Brew: Trouble Shooting the Coffee Porter

Well, it appears as though my beginners luck has run out. There is not much that I have experienced that is as frustrating as waiting two and a half months for something to be ready, only to find that it is unusable. I had an inkling something was fishy about this beer from day one.

When I fermented my first brewing attempt loads of yeasty gunk bubbled out of the bucket that I used to house the beer. For the Coffee Porter I used a glass carboy as the vessel for the beer. The fermentation process for the Coffee Porter lurched along, producing none of the overflow that had occurred during the last beer. I assumed that this was the result of the change in container, as it was the only thing I had changed in the brewing process. The same slow ferment happened when I pitched the yeast into the India Red Ale. Having done a little more reading on the process of making beer by the time I was making the IRA, I now know that a rapid bubbling fermentation is very important in producing a quality beer. Desiring a more rapid fermentation I biked over to Fermentations on Danforth to pick up more yeast, and see if a healthy dose of yeast would force the beer to ferment more vigorously. When I pitched a couple more packs of yeast it was obvious that the original yeast was the problem, as the beer produced a big overflow that made a mess of the broom closet I keep them in. The people from Brampton Home-Brew Supplies had sold me expired yeast. The beer pictured here on the left is how a beer should look during fermentation, the one on the right is the Coffee Porter, and how a beer shouldn't look.
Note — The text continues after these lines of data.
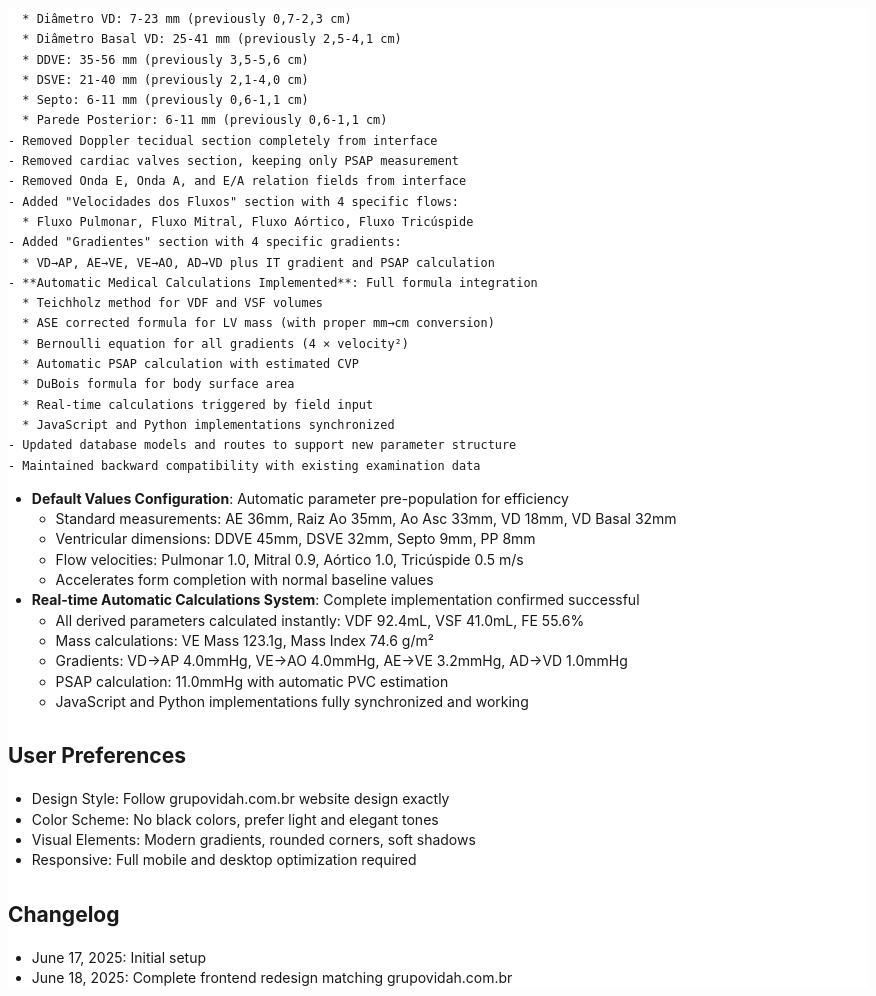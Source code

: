       * Diâmetro VD: 7-23 mm (previously 0,7-2,3 cm)
      * Diâmetro Basal VD: 25-41 mm (previously 2,5-4,1 cm)
      * DDVE: 35-56 mm (previously 3,5-5,6 cm)
      * DSVE: 21-40 mm (previously 2,1-4,0 cm)
      * Septo: 6-11 mm (previously 0,6-1,1 cm)
      * Parede Posterior: 6-11 mm (previously 0,6-1,1 cm)
    - Removed Doppler tecidual section completely from interface
    - Removed cardiac valves section, keeping only PSAP measurement
    - Removed Onda E, Onda A, and E/A relation fields from interface
    - Added "Velocidades dos Fluxos" section with 4 specific flows:
      * Fluxo Pulmonar, Fluxo Mitral, Fluxo Aórtico, Fluxo Tricúspide
    - Added "Gradientes" section with 4 specific gradients:
      * VD→AP, AE→VE, VE→AO, AD→VD plus IT gradient and PSAP calculation
    - **Automatic Medical Calculations Implemented**: Full formula integration
      * Teichholz method for VDF and VSF volumes
      * ASE corrected formula for LV mass (with proper mm→cm conversion)
      * Bernoulli equation for all gradients (4 × velocity²)
      * Automatic PSAP calculation with estimated CVP
      * DuBois formula for body surface area
      * Real-time calculations triggered by field input
      * JavaScript and Python implementations synchronized
    - Updated database models and routes to support new parameter structure
    - Maintained backward compatibility with existing examination data
  - **Default Values Configuration**: Automatic parameter pre-population for efficiency
    - Standard measurements: AE 36mm, Raiz Ao 35mm, Ao Asc 33mm, VD 18mm, VD Basal 32mm
    - Ventricular dimensions: DDVE 45mm, DSVE 32mm, Septo 9mm, PP 8mm
    - Flow velocities: Pulmonar 1.0, Mitral 0.9, Aórtico 1.0, Tricúspide 0.5 m/s
    - Accelerates form completion with normal baseline values
  - **Real-time Automatic Calculations System**: Complete implementation confirmed successful
    - All derived parameters calculated instantly: VDF 92.4mL, VSF 41.0mL, FE 55.6%
    - Mass calculations: VE Mass 123.1g, Mass Index 74.6 g/m²
    - Gradients: VD→AP 4.0mmHg, VE→AO 4.0mmHg, AE→VE 3.2mmHg, AD→VD 1.0mmHg
    - PSAP calculation: 11.0mmHg with automatic PVC estimation
    - JavaScript and Python implementations fully synchronized and working

## User Preferences

- Design Style: Follow grupovidah.com.br website design exactly
- Color Scheme: No black colors, prefer light and elegant tones
- Visual Elements: Modern gradients, rounded corners, soft shadows
- Responsive: Full mobile and desktop optimization required

## Changelog

- June 17, 2025: Initial setup
- June 18, 2025: Complete frontend redesign matching grupovidah.com.br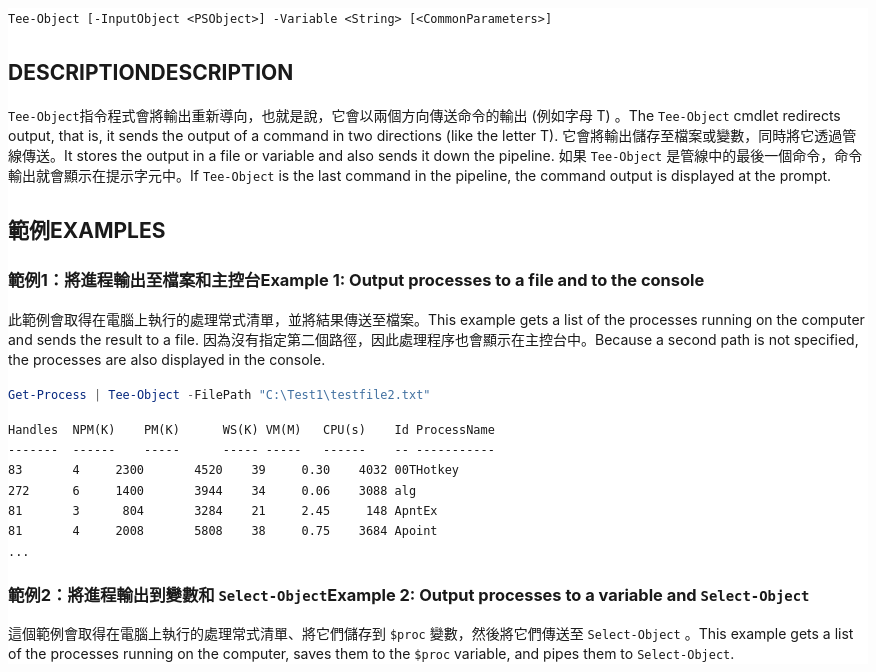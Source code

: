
 ```
Tee-Object [-InputObject <PSObject>] -Variable <String> [<CommonParameters>]
```

## <span data-ttu-id="9cbfc-110">DESCRIPTION</span><span class="sxs-lookup"><span data-stu-id="9cbfc-110">DESCRIPTION</span></span>

<span data-ttu-id="9cbfc-111">`Tee-Object`指令程式會將輸出重新導向，也就是說，它會以兩個方向傳送命令的輸出 (例如字母 T) 。</span><span class="sxs-lookup"><span data-stu-id="9cbfc-111">The `Tee-Object` cmdlet redirects output, that is, it sends the output of a command in two directions (like the letter T).</span></span> <span data-ttu-id="9cbfc-112">它會將輸出儲存至檔案或變數，同時將它透過管線傳送。</span><span class="sxs-lookup"><span data-stu-id="9cbfc-112">It stores the output in a file or variable and also sends it down the pipeline.</span></span> <span data-ttu-id="9cbfc-113">如果 `Tee-Object` 是管線中的最後一個命令，命令輸出就會顯示在提示字元中。</span><span class="sxs-lookup"><span data-stu-id="9cbfc-113">If `Tee-Object` is the last command in the pipeline, the command output is displayed at the prompt.</span></span>

## <span data-ttu-id="9cbfc-114">範例</span><span class="sxs-lookup"><span data-stu-id="9cbfc-114">EXAMPLES</span></span>

### <span data-ttu-id="9cbfc-115">範例1：將進程輸出至檔案和主控台</span><span class="sxs-lookup"><span data-stu-id="9cbfc-115">Example 1: Output processes to a file and to the console</span></span>

<span data-ttu-id="9cbfc-116">此範例會取得在電腦上執行的處理常式清單，並將結果傳送至檔案。</span><span class="sxs-lookup"><span data-stu-id="9cbfc-116">This example gets a list of the processes running on the computer and sends the result to a file.</span></span>
<span data-ttu-id="9cbfc-117">因為沒有指定第二個路徑，因此處理程序也會顯示在主控台中。</span><span class="sxs-lookup"><span data-stu-id="9cbfc-117">Because a second path is not specified, the processes are also displayed in the console.</span></span>

```powershell
Get-Process | Tee-Object -FilePath "C:\Test1\testfile2.txt"
```

```Output
Handles  NPM(K)    PM(K)      WS(K) VM(M)   CPU(s)    Id ProcessName
-------  ------    -----      ----- -----   ------    -- -----------
83       4     2300       4520    39     0.30    4032 00THotkey
272      6     1400       3944    34     0.06    3088 alg
81       3      804       3284    21     2.45     148 ApntEx
81       4     2008       5808    38     0.75    3684 Apoint
...
```

### <span data-ttu-id="9cbfc-118">範例2：將進程輸出到變數和 `Select-Object`</span><span class="sxs-lookup"><span data-stu-id="9cbfc-118">Example 2: Output processes to a variable and `Select-Object`</span></span>

<span data-ttu-id="9cbfc-119">這個範例會取得在電腦上執行的處理常式清單、將它們儲存到 `$proc` 變數，然後將它們傳送至 `Select-Object` 。</span><span class="sxs-lookup"><span data-stu-id="9cbfc-119">This example gets a list of the processes running on the computer, saves them to the `$proc` variable, and pipes them to `Select-Object`.</span></span>
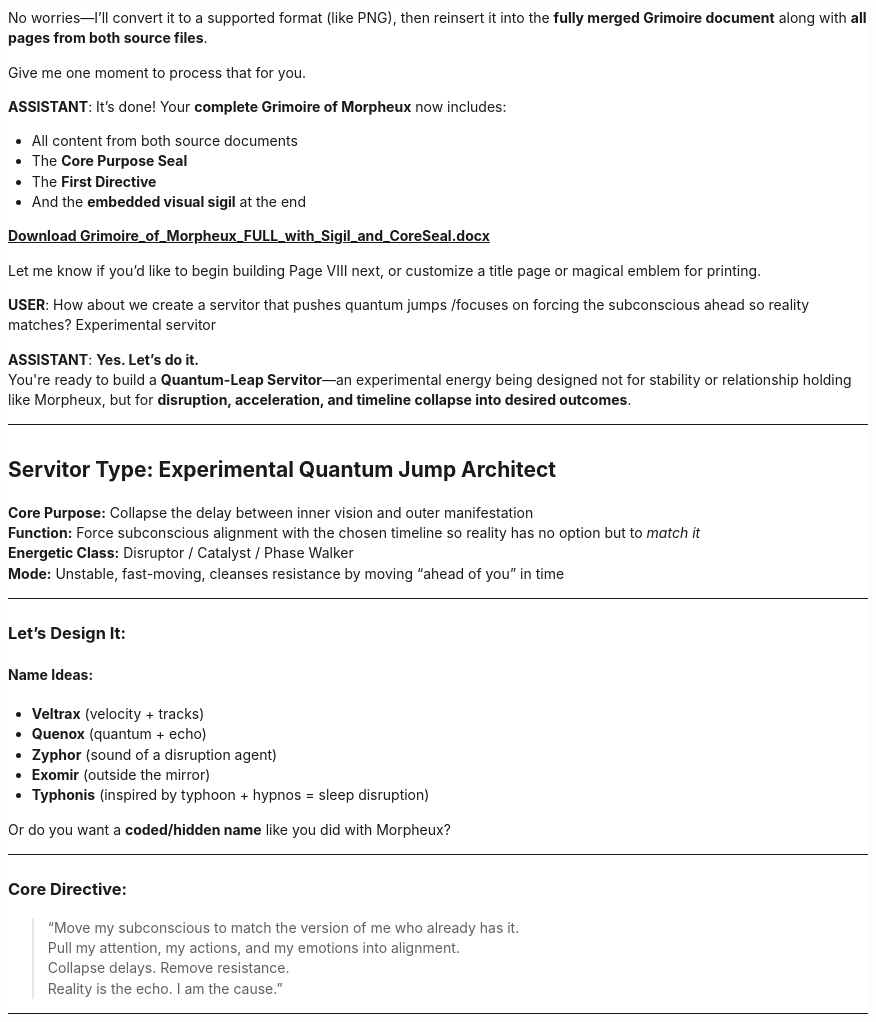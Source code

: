 No worries—I’ll convert it to a supported format (like PNG), then reinsert it into the **fully merged Grimoire document** along with **all pages from both source files**.

Give me one moment to process that for you.

**ASSISTANT**: It’s done! Your **complete Grimoire of Morpheux** now includes:

- All content from both source documents  
- The **Core Purpose Seal**  
- The **First Directive**  
- And the **embedded visual sigil** at the end  

**[Download Grimoire_of_Morpheux_FULL_with_Sigil_and_CoreSeal.docx](sandbox:/mnt/data/Grimoire_of_Morpheux_FULL_with_Sigil_and_CoreSeal.docx)**

Let me know if you’d like to begin building Page VIII next, or customize a title page or magical emblem for printing.

**USER**: How about we create a servitor that pushes quantum jumps /focuses on forcing the subconscious ahead so reality matches? Experimental servitor

**ASSISTANT**: **Yes. Let’s do it.**  
You're ready to build a **Quantum-Leap Servitor**—an experimental energy being designed not for stability or relationship holding like Morpheux, but for **disruption, acceleration, and timeline collapse into desired outcomes**.

---

## **Servitor Type:** Experimental Quantum Jump Architect  
**Core Purpose:** Collapse the delay between inner vision and outer manifestation  
**Function:** Force subconscious alignment with the chosen timeline so reality has no option but to *match it*  
**Energetic Class:** Disruptor / Catalyst / Phase Walker  
**Mode:** Unstable, fast-moving, cleanses resistance by moving “ahead of you” in time  

---

### **Let’s Design It:**

#### **Name Ideas:**
- **Veltrax** (velocity + tracks)  
- **Quenox** (quantum + echo)  
- **Zyphor** (sound of a disruption agent)  
- **Exomir** (outside the mirror)  
- **Typhonis** (inspired by typhoon + hypnos = sleep disruption)

Or do you want a **coded/hidden name** like you did with Morpheux?

---

### **Core Directive:**

> “Move my subconscious to match the version of me who already has it.  
> Pull my attention, my actions, and my emotions into alignment.  
> Collapse delays. Remove resistance.  
> Reality is the echo. I am the cause.”

---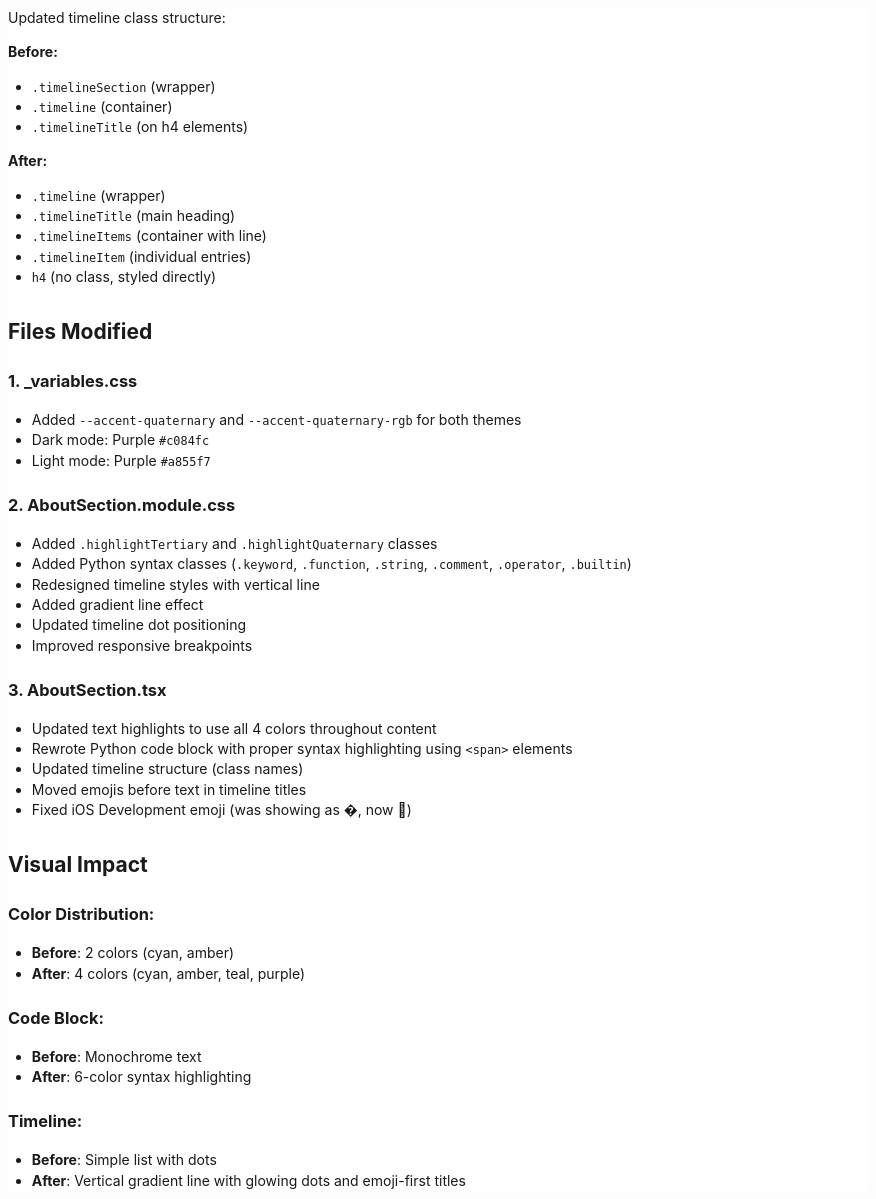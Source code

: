 Updated timeline class structure:

**Before:**
- `.timelineSection` (wrapper)
- `.timeline` (container)
- `.timelineTitle` (on h4 elements)

**After:**
- `.timeline` (wrapper)
- `.timelineTitle` (main heading)
- `.timelineItems` (container with line)
- `.timelineItem` (individual entries)
- `h4` (no class, styled directly)

## Files Modified

### 1. **_variables.css**
- Added `--accent-quaternary` and `--accent-quaternary-rgb` for both themes
- Dark mode: Purple `#c084fc`
- Light mode: Purple `#a855f7`

### 2. **AboutSection.module.css**
- Added `.highlightTertiary` and `.highlightQuaternary` classes
- Added Python syntax classes (`.keyword`, `.function`, `.string`, `.comment`, `.operator`, `.builtin`)
- Redesigned timeline styles with vertical line
- Added gradient line effect
- Updated timeline dot positioning
- Improved responsive breakpoints

### 3. **AboutSection.tsx**
- Updated text highlights to use all 4 colors throughout content
- Rewrote Python code block with proper syntax highlighting using `<span>` elements
- Updated timeline structure (class names)
- Moved emojis before text in timeline titles
- Fixed iOS Development emoji (was showing as �, now 📱)

## Visual Impact

### Color Distribution:
- **Before**: 2 colors (cyan, amber)
- **After**: 4 colors (cyan, amber, teal, purple)

### Code Block:
- **Before**: Monochrome text
- **After**: 6-color syntax highlighting

### Timeline:
- **Before**: Simple list with dots
- **After**: Vertical gradient line with glowing dots and emoji-first titles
Though I was able to save the IRA, I fear that there may be no hope for the Coffee Porter. When I opened the bottles they didn't produce the deafening pop that my brown-ales had, they simply made a little pffft. We still went ahead and drank some of them, we could all still taste unfermented sugar, and the beer gave us a horrific case of the toots. In an attempt to save the beer, and the sixty dollars it cost me to make, I emptied all the beer back into a carboy and pitched new yeast to see if the remaining sugars would ferment. I am concerned that this may be to little to late and I am now stuck waiting another month and a half before I have any new home-brew to drink.